Well theres your answer, probably going to have to reline your chimney.
 
I think I'll have to try and watch the vids at home tomorrow - just can't see em at work. All I get is red X. Alot of stuff is blocked here, youtube, etc. As long as it is possible to reline that sounds like what I'll have to do. Juts sucks I moved into a house in part because it was already setup with a stove and fireplace, only to learn how crappy they were and putting in new stoves and I cant even use the existing chimeny! Oh well... I'm going to do it right so thanks for all the info guys... I am going to take my time with the freestanding replacement and do my research and shop around. This site has probably saved me from a huge headache had I tried to just slap a stove in there.

Cast iron = yes. Looks wise the Jotul Castine through firelight models are my ideal look, or VC - grew up with a Vigilant that my folks had for 25 years.

BTW anyone have any clue what kind of stove that is?
 
pile o’ wood said:
I think I'll have to try and watch the vids at home tomorrow - just can't see em at work. All I get is red X. Alot of stuff is blocked here, youtube, etc. As long as it is possible to reline that sounds like what I'll have to do. Juts sucks I moved into a house in part because it was already setup with a stove and fireplace, only to learn how crappy they were and putting in new stoves and I cant even use the existing chimeny! Oh well... I'm going to do it right so thanks for all the info guys... I am going to take my time with the freestanding replacement and do my research and shop around. This site has probably saved me from a huge headache had I tried to just slap a stove in there.

Cast iron = yes.

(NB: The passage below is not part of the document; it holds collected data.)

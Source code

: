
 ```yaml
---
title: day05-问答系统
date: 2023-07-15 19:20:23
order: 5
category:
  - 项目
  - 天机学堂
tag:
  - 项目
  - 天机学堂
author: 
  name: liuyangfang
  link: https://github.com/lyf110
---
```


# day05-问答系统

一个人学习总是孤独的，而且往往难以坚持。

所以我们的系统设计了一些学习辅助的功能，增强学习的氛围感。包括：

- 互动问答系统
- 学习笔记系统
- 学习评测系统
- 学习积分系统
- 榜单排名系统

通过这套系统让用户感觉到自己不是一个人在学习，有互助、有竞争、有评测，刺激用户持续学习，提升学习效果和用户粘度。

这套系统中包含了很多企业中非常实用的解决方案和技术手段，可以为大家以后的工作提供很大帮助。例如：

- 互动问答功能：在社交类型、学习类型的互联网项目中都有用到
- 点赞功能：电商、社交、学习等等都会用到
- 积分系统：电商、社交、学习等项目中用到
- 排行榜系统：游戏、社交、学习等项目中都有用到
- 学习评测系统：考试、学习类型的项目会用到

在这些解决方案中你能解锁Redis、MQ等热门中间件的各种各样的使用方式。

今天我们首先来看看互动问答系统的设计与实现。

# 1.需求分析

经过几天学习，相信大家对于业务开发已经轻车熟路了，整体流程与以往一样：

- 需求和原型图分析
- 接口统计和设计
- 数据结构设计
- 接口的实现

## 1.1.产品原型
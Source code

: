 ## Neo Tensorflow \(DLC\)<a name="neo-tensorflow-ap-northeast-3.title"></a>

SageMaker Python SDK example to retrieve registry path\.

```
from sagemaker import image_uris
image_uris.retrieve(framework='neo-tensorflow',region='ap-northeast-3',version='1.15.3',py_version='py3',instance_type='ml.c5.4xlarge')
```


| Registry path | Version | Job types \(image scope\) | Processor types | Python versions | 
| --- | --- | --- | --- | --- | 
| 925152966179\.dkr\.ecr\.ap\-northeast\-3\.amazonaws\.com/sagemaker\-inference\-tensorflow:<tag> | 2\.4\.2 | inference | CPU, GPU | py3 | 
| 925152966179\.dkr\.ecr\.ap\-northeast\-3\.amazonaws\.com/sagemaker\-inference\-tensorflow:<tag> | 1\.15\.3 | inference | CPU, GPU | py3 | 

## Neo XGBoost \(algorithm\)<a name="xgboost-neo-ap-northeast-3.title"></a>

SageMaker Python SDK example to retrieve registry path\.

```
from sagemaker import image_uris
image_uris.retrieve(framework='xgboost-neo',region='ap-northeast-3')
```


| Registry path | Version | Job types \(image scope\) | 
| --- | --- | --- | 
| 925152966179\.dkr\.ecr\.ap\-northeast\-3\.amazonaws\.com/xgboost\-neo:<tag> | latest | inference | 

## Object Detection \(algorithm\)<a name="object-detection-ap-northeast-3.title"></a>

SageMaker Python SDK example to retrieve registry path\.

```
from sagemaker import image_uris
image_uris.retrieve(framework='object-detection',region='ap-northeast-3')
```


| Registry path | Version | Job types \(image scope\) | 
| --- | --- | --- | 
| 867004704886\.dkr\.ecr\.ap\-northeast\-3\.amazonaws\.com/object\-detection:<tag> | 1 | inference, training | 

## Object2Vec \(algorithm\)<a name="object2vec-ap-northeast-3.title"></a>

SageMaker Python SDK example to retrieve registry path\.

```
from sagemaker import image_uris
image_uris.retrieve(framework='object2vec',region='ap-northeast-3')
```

Looks wise the Jotul Castine through firelight models are my ideal look, or VC - grew up with a Vigilant that my folks had for 25 years.

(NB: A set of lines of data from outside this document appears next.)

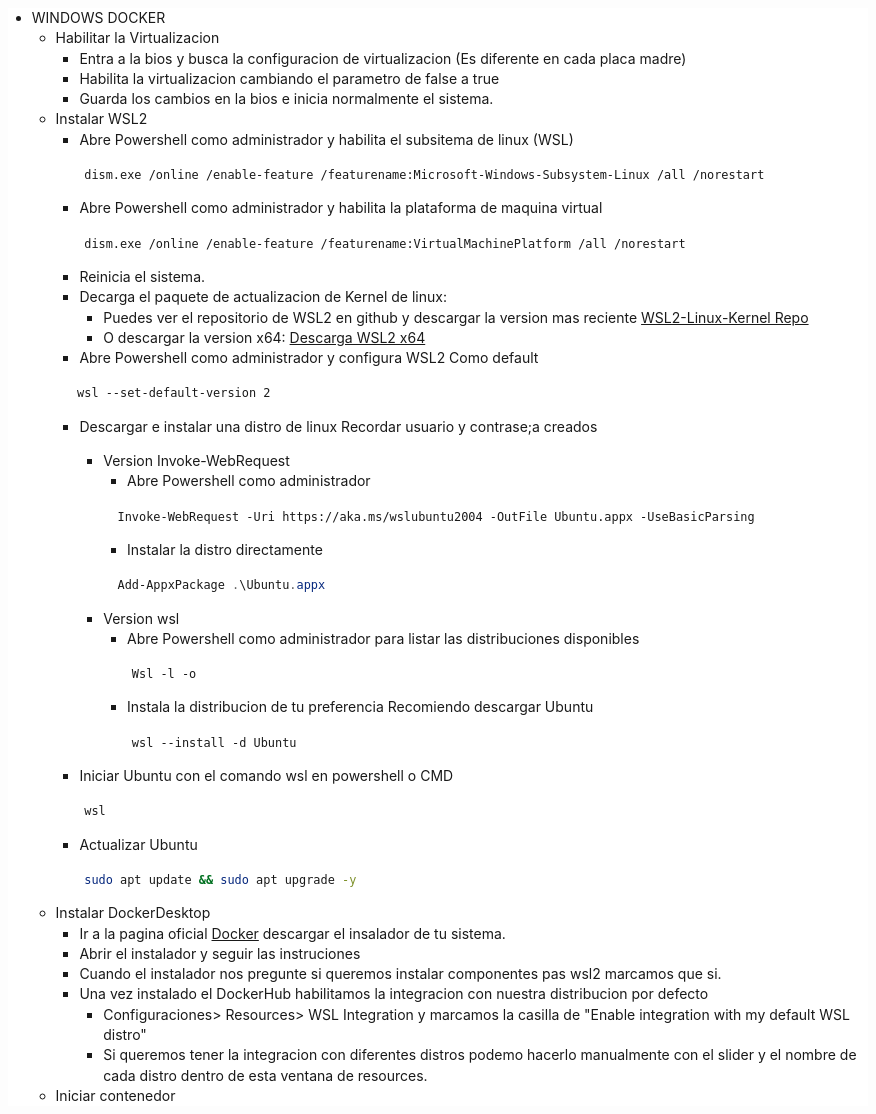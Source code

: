 - WINDOWS DOCKER
  - Habilitar la Virtualizacion
    - Entra a la bios  y busca la configuracion de virtualizacion (Es diferente en cada placa madre)
    - Habilita la virtualizacion cambiando el parametro de false a true 
    - Guarda los cambios en la bios e inicia normalmente el sistema.
  - Instalar WSL2
    - Abre Powershell como administrador y habilita el subsitema de linux (WSL) 
    ```admin powershell
        dism.exe /online /enable-feature /featurename:Microsoft-Windows-Subsystem-Linux /all /norestart
    ```
    - Abre Powershell como administrador y habilita la plataforma de maquina virtual
    ```Admin Powershell
        dism.exe /online /enable-feature /featurename:VirtualMachinePlatform /all /norestart
    ```
    - Reinicia el sistema.
    - Decarga el paquete de actualizacion de Kernel de linux:
        - Puedes ver el repositorio de WSL2 en github y descargar la version mas reciente 
         [WSL2-Linux-Kernel Repo](https://github.com/microsoft/WSL2-Linux-Kernel)
        - O descargar la version x64:
         [Descarga WSL2 x64](https://wslstorestorage.blob.core.windows.net/wslblob/wsl_update_x64.msi) 
    - Abre Powershell como administrador y configura WSL2 Como default
    ```Admin Powershell
       wsl --set-default-version 2 
    ```
    - Descargar e instalar una distro de linux  Recordar usuario y contrase;a creados
      - Version Invoke-WebRequest
        - Abre Powershell como administrador
        ```Admin Powershell
          Invoke-WebRequest -Uri https://aka.ms/wslubuntu2004 -OutFile Ubuntu.appx -UseBasicParsing
        ```
        - Instalar la distro directamente
        ```Powershell
          Add-AppxPackage .\Ubuntu.appx
        ```
      - Version wsl
        - Abre Powershell como administrador para listar las distribuciones disponibles
        ```Admin Powershell
            Wsl -l -o
        ```
        - Instala la distribucion de tu preferencia Recomiendo descargar Ubuntu
        ```Admin Powershell
            wsl --install -d Ubuntu
        ```

    - Iniciar Ubuntu con el comando wsl  en powershell o CMD
    ```powershell
        wsl 
    ```
    - Actualizar Ubuntu 
    ```sh
        sudo apt update && sudo apt upgrade -y
    ```
  - Instalar DockerDesktop
    - Ir a la pagina oficial [Docker](https://www.docker.com/products/docker-desktop/) descargar el insalador de tu sistema.
    - Abrir el instalador y seguir las instruciones
    - Cuando el instalador nos pregunte si queremos instalar componentes pas wsl2 marcamos que si.
    - Una vez instalado el DockerHub  habilitamos la integracion con nuestra distribucion por defecto
      - Configuraciones> Resources> WSL Integration  y marcamos la casilla de "Enable integration with my default WSL distro"
      - Si queremos tener la integracion con diferentes distros  podemo hacerlo manualmente con el slider y el nombre de cada distro dentro de esta ventana de resources.
  - Iniciar contenedor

BTW anyone have any clue what kind of stove that is?

The one in your pic . . . I'm thinking it is either a) a boat anchor or b) future scrap . . . but that's just a biased guess on my part. ;) :)

Thumbs up on the Jotul line up . . . however personally I would pass on any of the VCs . . . at least for now . . . too many questions have not been answered with them still in terms of warrantys, parts and reliability since the new company took over VC.

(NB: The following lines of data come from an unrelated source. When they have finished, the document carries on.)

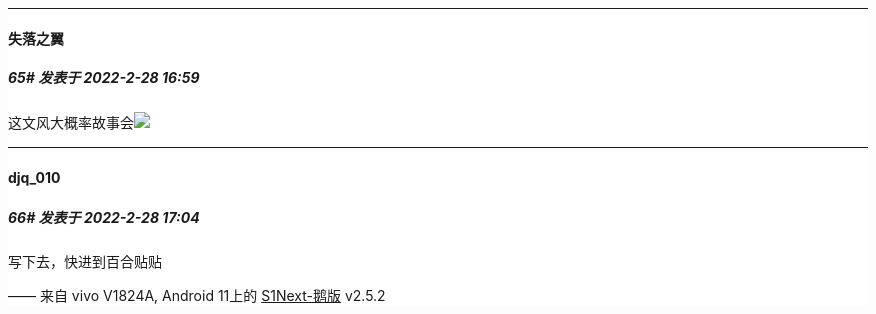 

*****

####  失落之翼  
##### 65#       发表于 2022-2-28 16:59

这文风大概率故事会<img src="https://static.saraba1st.com/image/smiley/face2017/066.png" referrerpolicy="no-referrer">

*****

####  djq_010  
##### 66#       发表于 2022-2-28 17:04

写下去，快进到百合贴贴

—— 来自 vivo V1824A, Android 11上的 [S1Next-鹅版](https://github.com/ykrank/S1-Next/releases) v2.5.2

My own take on the liner . . . go for it . . . I suspect you will be happier in the long run . . . plus I thought it qualified under the tax credit deal . . . I could be wrong with that part . . . but in either case I would rather make sure the whole set up works and works well rather than get a nice stove and find it doesn't work very well just because of the draft.
 
FFJ - Yeah I have no problem going with a liner - I just couldnt see how I could possible do it, with the 90* turn basically being out of reach inside the chimney through the wall. I just cant picture how you could hook something up were you cant reach if you know what I mean. Yeah I am not even considering VC after reading here - just saying thats the 'look' I like (growing up with a vigilant). Dont care for the modern look or the steel ones (neither does the wife).

Yeah it qualifies for the tax credit but I already chewed up most of that with the Jotul Rockland install. Got $500 left I can get 30% off thats not very much. When I replace the scrap iron I plan on moving it into the pole barn, it still throws heat, and I wont be worried about how much wood it eats up when I would only fire it up 2-3 times a winter if I was doing some all day or weekend long project in the barn.